GIVEN DATA>
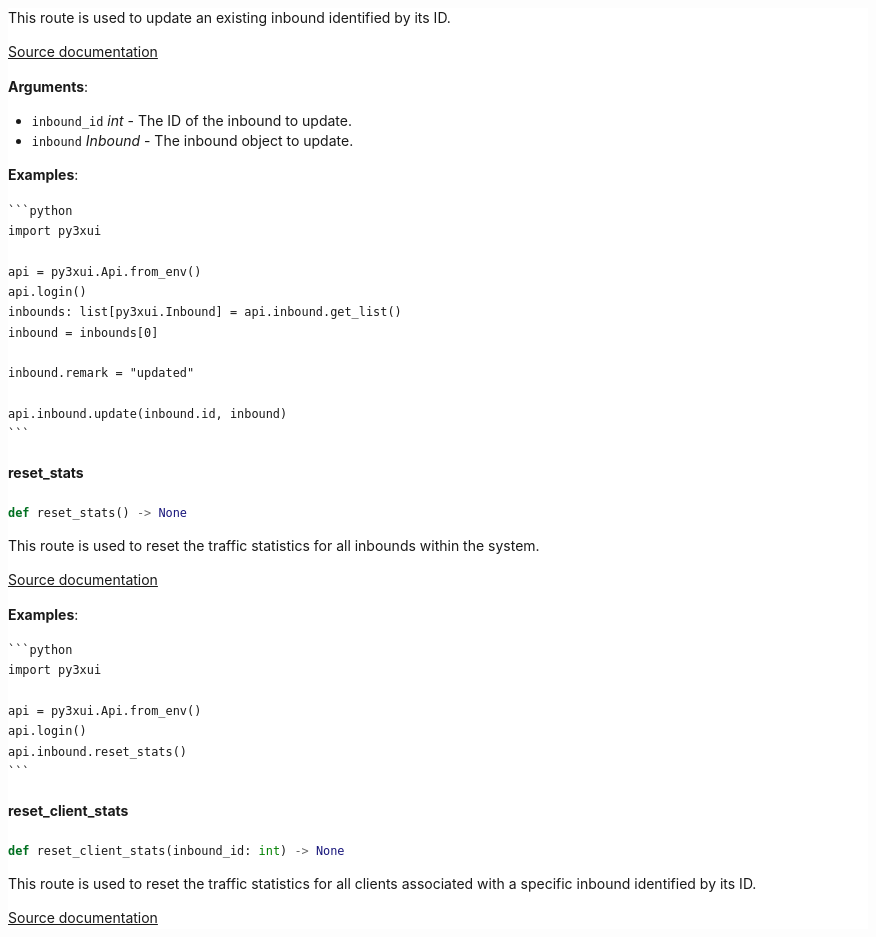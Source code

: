 This route is used to update an existing inbound identified by its ID.

[Source documentation](https://documenter.getpostman.com/view/16802678/2s9YkgD5jm#19249b9f-a940-41e2-8bf4-86ff8dde857e)

**Arguments**:

- `inbound_id` _int_ - The ID of the inbound to update.
- `inbound` _Inbound_ - The inbound object to update.
  

**Examples**:

    ```python
    import py3xui

    api = py3xui.Api.from_env()
    api.login()
    inbounds: list[py3xui.Inbound] = api.inbound.get_list()
    inbound = inbounds[0]

    inbound.remark = "updated"

    api.inbound.update(inbound.id, inbound)
    ```

<a id="api.api_inbound.InboundApi.reset_stats"></a>

#### reset\_stats

```python
def reset_stats() -> None
```

This route is used to reset the traffic statistics for all inbounds within the system.

[Source documentation](https://documenter.getpostman.com/view/16802678/2s9YkgD5jm#6749f362-dc81-4769-8f45-37dc9e99f5e9)

**Examples**:

    ```python
    import py3xui

    api = py3xui.Api.from_env()
    api.login()
    api.inbound.reset_stats()
    ```

<a id="api.api_inbound.InboundApi.reset_client_stats"></a>

#### reset\_client\_stats

```python
def reset_client_stats(inbound_id: int) -> None
```

This route is used to reset the traffic statistics for all clients associated with a
specific inbound identified by its ID.

[Source documentation](https://documenter.getpostman.com/view/16802678/2s9YkgD5jm#9bd93925-12a0-40d8-a390-d4874dea3683)
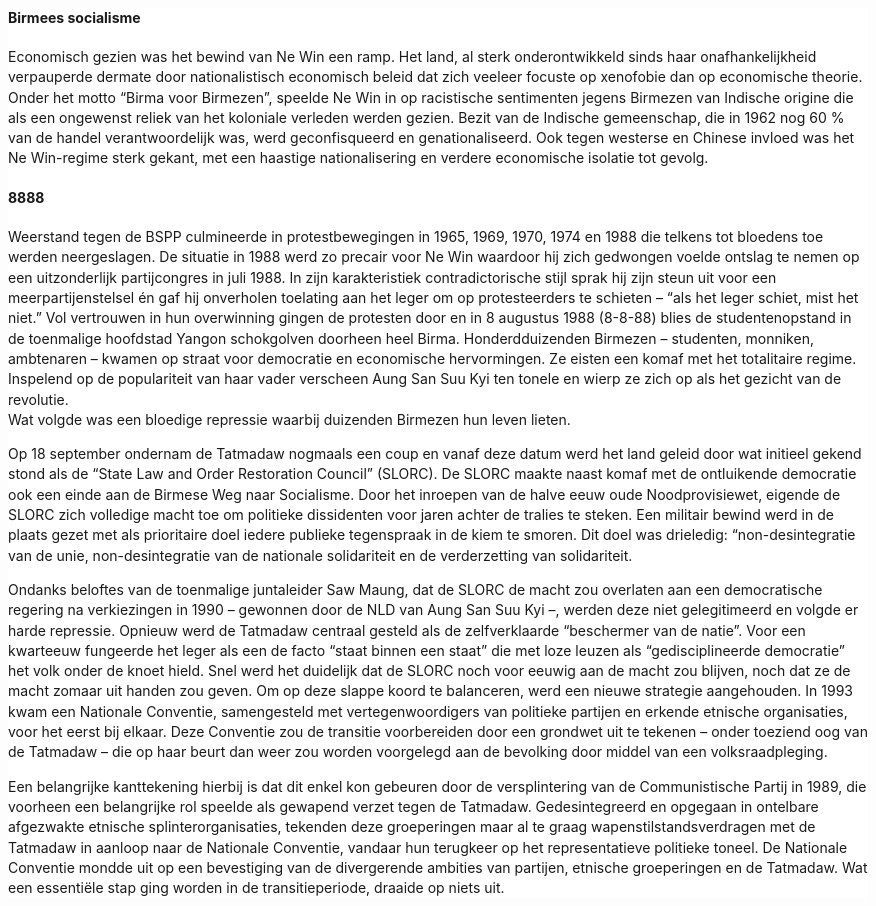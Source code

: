 #### Birmees socialisme

Economisch gezien was het bewind van Ne Win een ramp. Het land, al sterk onderontwikkeld sinds haar onafhankelijkheid verpauperde dermate door nationalistisch economisch beleid dat zich veeleer focuste op xenofobie dan op economische theorie. Onder het motto “Birma voor Birmezen”, speelde Ne Win in op racistische sentimenten jegens Birmezen van Indische origine die als een ongewenst reliek van het koloniale verleden werden gezien. Bezit van de Indische gemeenschap, die in 1962 nog 60 % van de handel verantwoordelijk was, werd geconfisqueerd en genationaliseerd. Ook tegen westerse en Chinese invloed was het Ne Win-regime sterk gekant, met een haastige nationalisering en verdere economische isolatie tot gevolg.

#### 8888

Weerstand tegen de BSPP culmineerde in protestbewegingen in 1965, 1969, 1970, 1974 en 1988 die telkens tot bloedens toe werden neergeslagen. De situatie in 1988 werd zo precair voor Ne Win waardoor hij zich gedwongen voelde ontslag te nemen op een uitzonderlijk partijcongres in juli 1988. In zijn karakteristiek contradictorische stijl sprak hij zijn steun uit voor een meerpartijenstelsel én gaf hij onverholen toelating aan het leger om op protesteerders te schieten – “als het leger schiet, mist het niet.” Vol vertrouwen in hun overwinning gingen de protesten door en in 8 augustus 1988 \(8-8-88\) blies de studentenopstand in de toenmalige hoofdstad Yangon schokgolven doorheen heel Birma. Honderdduizenden Birmezen – studenten, monniken, ambtenaren – kwamen op straat voor democratie en economische hervormingen. Ze eisten een komaf met het totalitaire regime. Inspelend op de populariteit van haar vader verscheen Aung San Suu Kyi ten tonele en wierp ze zich op als het gezicht van de revolutie.  
Wat volgde was een bloedige repressie waarbij duizenden Birmezen hun leven lieten.

Op 18 september ondernam de Tatmadaw nogmaals een coup en vanaf deze datum werd het land geleid door wat initieel gekend stond als de “State Law and Order Restoration Council” \(SLORC\). De SLORC maakte naast komaf met de ontluikende democratie ook een einde aan de Birmese Weg naar Socialisme. Door het inroepen van de halve eeuw oude Noodprovisiewet, eigende de SLORC zich volledige macht toe om politieke dissidenten voor jaren achter de tralies te steken. Een militair bewind werd in de plaats gezet met als prioritaire doel iedere publieke tegenspraak in de kiem te smoren. Dit doel was drieledig: “non-desintegratie van de unie, non-desintegratie van de nationale solidariteit en de verderzetting van solidariteit.

Ondanks beloftes van de toenmalige juntaleider Saw Maung, dat de SLORC de macht zou overlaten aan een democratische regering na verkiezingen in 1990 – gewonnen door de NLD van Aung San Suu Kyi –, werden deze niet gelegitimeerd en volgde er harde repressie. Opnieuw werd de Tatmadaw centraal gesteld als de zelfverklaarde “beschermer van de natie”. Voor een kwarteeuw fungeerde het leger als een de facto “staat binnen een staat” die met loze leuzen als “gedisciplineerde democratie” het volk onder de knoet hield. Snel werd het duidelijk dat de SLORC noch voor eeuwig aan de macht zou blijven, noch dat ze de macht zomaar uit handen zou geven. Om op deze slappe koord te balanceren, werd een nieuwe strategie aangehouden. In 1993 kwam een Nationale Conventie, samengesteld met vertegenwoordigers van politieke partijen en erkende etnische organisaties, voor het eerst bij elkaar. Deze Conventie zou de transitie voorbereiden door een grondwet uit te tekenen – onder toeziend oog van de Tatmadaw – die op haar beurt dan weer zou worden voorgelegd aan de bevolking door middel van een volksraadpleging.

Een belangrijke kanttekening hierbij is dat dit enkel kon gebeuren door de versplintering van de Communistische Partij in 1989, die voorheen een belangrijke rol speelde als gewapend verzet tegen de Tatmadaw. Gedesintegreerd en opgegaan in ontelbare afgezwakte etnische splinterorganisaties, tekenden deze groeperingen maar al te graag wapenstilstandsverdragen met de Tatmadaw in aanloop naar de Nationale Conventie, vandaar hun terugkeer op het representatieve politieke toneel. De Nationale Conventie mondde uit op een bevestiging van de divergerende ambities van partijen, etnische groeperingen en de Tatmadaw. Wat een essentiële stap ging worden in de transitieperiode, draaide op niets uit.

WHAT THIS TASK INVOLVES> Type the lines above out again exactly as they appear, skipping every picture.

RESPONSE>
Source code

: This route is used to update an existing inbound identified by its ID.

[Source documentation](https://documenter.getpostman.com/view/16802678/2s9YkgD5jm#19249b9f-a940-41e2-8bf4-86ff8dde857e)

**Arguments**:

- `inbound_id` _int_ - The ID of the inbound to update.
- `inbound` _Inbound_ - The inbound object to update.
  

**Examples**:

    ```python
    import py3xui

    api = py3xui.Api.from_env()
    api.login()
    inbounds: list[py3xui.Inbound] = api.inbound.get_list()
    inbound = inbounds[0]

    inbound.remark = "updated"

    api.inbound.update(inbound.id, inbound)
    ```

<a id="api.api_inbound.InboundApi.reset_stats"></a>

#### reset\_stats

```python
def reset_stats() -> None
```

This route is used to reset the traffic statistics for all inbounds within the system.

[Source documentation](https://documenter.getpostman.com/view/16802678/2s9YkgD5jm#6749f362-dc81-4769-8f45-37dc9e99f5e9)

**Examples**:

    ```python
    import py3xui

    api = py3xui.Api.from_env()
    api.login()
    api.inbound.reset_stats()
    ```

<a id="api.api_inbound.InboundApi.reset_client_stats"></a>

#### reset\_client\_stats

```python
def reset_client_stats(inbound_id: int) -> None
```

This route is used to reset the traffic statistics for all clients associated with a
specific inbound identified by its ID.

[Source documentation](https://documenter.getpostman.com/view/16802678/2s9YkgD5jm#9bd93925-12a0-40d8-a390-d4874dea3683)
Source code

: #### Birmees socialisme

Economisch gezien was het bewind van Ne Win een ramp. Het land, al sterk onderontwikkeld sinds haar onafhankelijkheid verpauperde dermate door nationalistisch economisch beleid dat zich veeleer focuste op xenofobie dan op economische theorie. Onder het motto “Birma voor Birmezen”, speelde Ne Win in op racistische sentimenten jegens Birmezen van Indische origine die als een ongewenst reliek van het koloniale verleden werden gezien. Bezit van de Indische gemeenschap, die in 1962 nog 60 % van de handel verantwoordelijk was, werd geconfisqueerd en genationaliseerd. Ook tegen westerse en Chinese invloed was het Ne Win-regime sterk gekant, met een haastige nationalisering en verdere economische isolatie tot gevolg.

#### 8888

Weerstand tegen de BSPP culmineerde in protestbewegingen in 1965, 1969, 1970, 1974 en 1988 die telkens tot bloedens toe werden neergeslagen. De situatie in 1988 werd zo precair voor Ne Win waardoor hij zich gedwongen voelde ontslag te nemen op een uitzonderlijk partijcongres in juli 1988. In zijn karakteristiek contradictorische stijl sprak hij zijn steun uit voor een meerpartijenstelsel én gaf hij onverholen toelating aan het leger om op protesteerders te schieten – “als het leger schiet, mist het niet.” Vol vertrouwen in hun overwinning gingen de protesten door en in 8 augustus 1988 \(8-8-88\) blies de studentenopstand in de toenmalige hoofdstad Yangon schokgolven doorheen heel Birma. Honderdduizenden Birmezen – studenten, monniken, ambtenaren – kwamen op straat voor democratie en economische hervormingen. Ze eisten een komaf met het totalitaire regime. Inspelend op de populariteit van haar vader verscheen Aung San Suu Kyi ten tonele en wierp ze zich op als het gezicht van de revolutie.  
Wat volgde was een bloedige repressie waarbij duizenden Birmezen hun leven lieten.

Op 18 september ondernam de Tatmadaw nogmaals een coup en vanaf deze datum werd het land geleid door wat initieel gekend stond als de “State Law and Order Restoration Council” \(SLORC\). De SLORC maakte naast komaf met de ontluikende democratie ook een einde aan de Birmese Weg naar Socialisme. Door het inroepen van de halve eeuw oude Noodprovisiewet, eigende de SLORC zich volledige macht toe om politieke dissidenten voor jaren achter de tralies te steken. Een militair bewind werd in de plaats gezet met als prioritaire doel iedere publieke tegenspraak in de kiem te smoren. Dit doel was drieledig: “non-desintegratie van de unie, non-desintegratie van de nationale solidariteit en de verderzetting van solidariteit.

Ondanks beloftes van de toenmalige juntaleider Saw Maung, dat de SLORC de macht zou overlaten aan een democratische regering na verkiezingen in 1990 – gewonnen door de NLD van Aung San Suu Kyi –, werden deze niet gelegitimeerd en volgde er harde repressie. Opnieuw werd de Tatmadaw centraal gesteld als de zelfverklaarde “beschermer van de natie”. Voor een kwarteeuw fungeerde het leger als een de facto “staat binnen een staat” die met loze leuzen als “gedisciplineerde democratie” het volk onder de knoet hield. Snel werd het duidelijk dat de SLORC noch voor eeuwig aan de macht zou blijven, noch dat ze de macht zomaar uit handen zou geven. Om op deze slappe koord te balanceren, werd een nieuwe strategie aangehouden. In 1993 kwam een Nationale Conventie, samengesteld met vertegenwoordigers van politieke partijen en erkende etnische organisaties, voor het eerst bij elkaar. Deze Conventie zou de transitie voorbereiden door een grondwet uit te tekenen – onder toeziend oog van de Tatmadaw – die op haar beurt dan weer zou worden voorgelegd aan de bevolking door middel van een volksraadpleging.

Een belangrijke kanttekening hierbij is dat dit enkel kon gebeuren door de versplintering van de Communistische Partij in 1989, die voorheen een belangrijke rol speelde als gewapend verzet tegen de Tatmadaw. Gedesintegreerd en opgegaan in ontelbare afgezwakte etnische splinterorganisaties, tekenden deze groeperingen maar al te graag wapenstilstandsverdragen met de Tatmadaw in aanloop naar de Nationale Conventie, vandaar hun terugkeer op het representatieve politieke toneel. De Nationale Conventie mondde uit op een bevestiging van de divergerende ambities van partijen, etnische groeperingen en de Tatmadaw. Wat een essentiële stap ging worden in de transitieperiode, draaide op niets uit.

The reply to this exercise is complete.